=== PROBLEM TO SOLVE ===
Would you please copy the part of the material below that opens with the line containing "<td>152.3</td>" and closes with the line containing "<td>199.800725</td>"? Copy it exactly, and only it.

-- Opening Marker --

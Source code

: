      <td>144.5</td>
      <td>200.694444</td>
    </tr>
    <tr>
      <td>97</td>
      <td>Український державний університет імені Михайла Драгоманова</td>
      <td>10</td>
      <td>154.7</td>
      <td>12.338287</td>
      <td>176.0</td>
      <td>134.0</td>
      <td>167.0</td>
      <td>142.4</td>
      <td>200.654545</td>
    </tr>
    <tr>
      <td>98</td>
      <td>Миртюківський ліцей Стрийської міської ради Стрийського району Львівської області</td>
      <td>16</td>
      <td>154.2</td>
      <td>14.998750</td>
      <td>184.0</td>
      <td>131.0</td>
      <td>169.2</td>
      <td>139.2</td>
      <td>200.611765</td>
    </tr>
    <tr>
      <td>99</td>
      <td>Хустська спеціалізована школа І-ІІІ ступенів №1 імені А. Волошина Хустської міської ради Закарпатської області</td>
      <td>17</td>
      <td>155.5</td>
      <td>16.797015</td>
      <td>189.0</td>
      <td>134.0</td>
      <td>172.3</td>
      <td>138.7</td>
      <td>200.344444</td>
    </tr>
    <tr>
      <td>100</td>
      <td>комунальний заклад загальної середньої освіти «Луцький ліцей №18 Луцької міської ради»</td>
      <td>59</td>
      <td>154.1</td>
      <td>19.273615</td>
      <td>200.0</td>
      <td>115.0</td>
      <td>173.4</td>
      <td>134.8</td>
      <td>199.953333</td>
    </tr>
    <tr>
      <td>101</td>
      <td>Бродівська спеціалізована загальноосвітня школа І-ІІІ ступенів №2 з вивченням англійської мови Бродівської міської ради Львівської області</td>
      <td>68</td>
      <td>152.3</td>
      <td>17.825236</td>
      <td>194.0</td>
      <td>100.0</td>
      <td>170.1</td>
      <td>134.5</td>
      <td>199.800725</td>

-- Closing Marker --
-- Opening Marker --

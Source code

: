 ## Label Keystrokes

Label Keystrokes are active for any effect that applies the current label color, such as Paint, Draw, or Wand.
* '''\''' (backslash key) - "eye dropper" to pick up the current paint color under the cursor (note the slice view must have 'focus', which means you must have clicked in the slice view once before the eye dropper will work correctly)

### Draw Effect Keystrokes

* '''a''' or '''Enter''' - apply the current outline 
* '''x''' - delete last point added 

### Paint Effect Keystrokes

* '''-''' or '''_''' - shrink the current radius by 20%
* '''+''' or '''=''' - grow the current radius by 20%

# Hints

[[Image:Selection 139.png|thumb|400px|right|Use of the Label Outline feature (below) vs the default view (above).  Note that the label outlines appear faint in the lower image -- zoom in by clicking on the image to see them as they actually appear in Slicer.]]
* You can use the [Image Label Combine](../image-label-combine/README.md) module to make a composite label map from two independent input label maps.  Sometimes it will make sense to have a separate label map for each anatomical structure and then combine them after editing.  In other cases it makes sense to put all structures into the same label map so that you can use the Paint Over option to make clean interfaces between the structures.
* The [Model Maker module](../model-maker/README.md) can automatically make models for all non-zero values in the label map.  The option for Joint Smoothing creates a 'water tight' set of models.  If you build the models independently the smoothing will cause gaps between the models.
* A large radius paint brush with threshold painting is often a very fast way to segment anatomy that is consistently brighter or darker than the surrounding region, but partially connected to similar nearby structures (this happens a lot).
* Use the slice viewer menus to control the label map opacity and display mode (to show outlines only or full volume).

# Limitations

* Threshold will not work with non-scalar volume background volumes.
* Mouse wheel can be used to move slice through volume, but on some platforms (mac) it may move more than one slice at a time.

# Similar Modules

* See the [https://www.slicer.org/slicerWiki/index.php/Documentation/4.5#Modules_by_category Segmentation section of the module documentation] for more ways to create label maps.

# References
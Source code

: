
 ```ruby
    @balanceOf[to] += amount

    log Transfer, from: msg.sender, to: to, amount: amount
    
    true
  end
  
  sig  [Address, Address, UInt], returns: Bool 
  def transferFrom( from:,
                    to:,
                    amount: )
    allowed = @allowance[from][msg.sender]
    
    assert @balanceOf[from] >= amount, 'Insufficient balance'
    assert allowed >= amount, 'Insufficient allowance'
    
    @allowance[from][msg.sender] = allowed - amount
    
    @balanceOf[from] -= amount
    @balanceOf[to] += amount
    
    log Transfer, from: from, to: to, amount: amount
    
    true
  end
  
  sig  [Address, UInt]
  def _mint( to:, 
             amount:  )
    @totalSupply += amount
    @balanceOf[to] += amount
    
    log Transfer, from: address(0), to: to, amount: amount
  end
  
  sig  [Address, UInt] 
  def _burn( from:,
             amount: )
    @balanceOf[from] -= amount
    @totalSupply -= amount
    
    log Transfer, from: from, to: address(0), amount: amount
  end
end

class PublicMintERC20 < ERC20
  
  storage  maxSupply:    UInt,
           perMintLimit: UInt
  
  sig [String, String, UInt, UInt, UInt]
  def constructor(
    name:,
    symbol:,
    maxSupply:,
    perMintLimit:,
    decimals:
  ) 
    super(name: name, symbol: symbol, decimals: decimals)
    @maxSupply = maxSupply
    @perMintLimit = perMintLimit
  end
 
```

-- Closing Marker --
-- Opening Marker --

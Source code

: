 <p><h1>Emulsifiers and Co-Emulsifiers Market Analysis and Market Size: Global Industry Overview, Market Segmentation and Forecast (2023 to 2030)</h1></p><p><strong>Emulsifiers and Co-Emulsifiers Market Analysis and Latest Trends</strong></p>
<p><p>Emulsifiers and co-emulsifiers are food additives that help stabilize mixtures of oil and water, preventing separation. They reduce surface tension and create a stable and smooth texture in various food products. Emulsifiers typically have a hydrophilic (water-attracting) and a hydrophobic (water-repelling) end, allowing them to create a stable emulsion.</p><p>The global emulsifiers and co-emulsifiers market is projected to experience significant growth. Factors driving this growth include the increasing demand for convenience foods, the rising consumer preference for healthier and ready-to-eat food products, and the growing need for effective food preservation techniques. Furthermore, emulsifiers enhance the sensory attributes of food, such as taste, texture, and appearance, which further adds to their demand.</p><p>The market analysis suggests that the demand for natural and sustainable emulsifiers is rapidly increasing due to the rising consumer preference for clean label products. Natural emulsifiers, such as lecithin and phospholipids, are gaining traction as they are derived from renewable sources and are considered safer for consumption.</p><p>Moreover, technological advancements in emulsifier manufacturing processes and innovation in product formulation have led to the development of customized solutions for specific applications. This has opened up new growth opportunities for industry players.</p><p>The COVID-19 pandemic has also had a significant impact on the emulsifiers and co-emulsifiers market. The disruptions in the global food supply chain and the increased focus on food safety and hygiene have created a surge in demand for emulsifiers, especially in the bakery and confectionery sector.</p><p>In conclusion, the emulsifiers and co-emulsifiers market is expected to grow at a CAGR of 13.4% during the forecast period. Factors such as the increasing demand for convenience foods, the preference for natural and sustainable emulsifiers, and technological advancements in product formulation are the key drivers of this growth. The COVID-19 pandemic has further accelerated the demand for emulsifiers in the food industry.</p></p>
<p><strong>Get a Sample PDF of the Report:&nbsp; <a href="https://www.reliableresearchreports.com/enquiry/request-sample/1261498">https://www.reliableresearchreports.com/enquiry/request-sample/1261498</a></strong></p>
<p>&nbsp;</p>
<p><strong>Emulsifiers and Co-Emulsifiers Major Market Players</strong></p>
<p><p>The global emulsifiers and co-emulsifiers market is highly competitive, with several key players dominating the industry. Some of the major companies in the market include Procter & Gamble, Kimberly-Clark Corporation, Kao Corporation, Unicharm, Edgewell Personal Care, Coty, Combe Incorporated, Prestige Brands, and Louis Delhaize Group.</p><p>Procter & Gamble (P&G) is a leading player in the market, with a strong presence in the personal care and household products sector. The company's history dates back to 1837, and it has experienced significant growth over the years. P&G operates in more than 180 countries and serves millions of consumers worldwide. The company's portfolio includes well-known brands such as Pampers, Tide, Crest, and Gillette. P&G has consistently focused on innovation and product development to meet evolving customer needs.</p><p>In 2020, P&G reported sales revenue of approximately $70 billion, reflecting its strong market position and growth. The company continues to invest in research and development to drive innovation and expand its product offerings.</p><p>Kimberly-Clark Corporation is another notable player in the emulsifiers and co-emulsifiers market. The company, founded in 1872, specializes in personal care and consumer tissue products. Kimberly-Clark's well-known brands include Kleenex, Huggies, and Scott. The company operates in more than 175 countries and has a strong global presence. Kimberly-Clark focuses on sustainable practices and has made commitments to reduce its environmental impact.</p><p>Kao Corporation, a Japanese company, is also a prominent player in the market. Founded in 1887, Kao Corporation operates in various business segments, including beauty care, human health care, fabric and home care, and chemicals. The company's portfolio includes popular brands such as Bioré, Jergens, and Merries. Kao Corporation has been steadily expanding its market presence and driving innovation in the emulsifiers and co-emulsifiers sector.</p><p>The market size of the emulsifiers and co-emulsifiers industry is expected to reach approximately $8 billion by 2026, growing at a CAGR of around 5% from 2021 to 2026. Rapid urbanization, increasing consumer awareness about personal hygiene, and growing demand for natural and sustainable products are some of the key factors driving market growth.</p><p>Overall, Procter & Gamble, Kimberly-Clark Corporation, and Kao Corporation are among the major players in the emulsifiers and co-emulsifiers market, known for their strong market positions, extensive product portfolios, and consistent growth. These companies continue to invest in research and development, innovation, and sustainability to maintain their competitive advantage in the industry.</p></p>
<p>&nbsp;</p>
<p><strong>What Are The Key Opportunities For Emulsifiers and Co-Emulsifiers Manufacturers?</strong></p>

-- Closing Marker --

=== TASK ANSWER ===
      <td>152.3</td>
      <td>17.825236</td>
      <td>194.0</td>
      <td>100.0</td>
      <td>170.1</td>
      <td>134.5</td>
      <td>199.800725</td>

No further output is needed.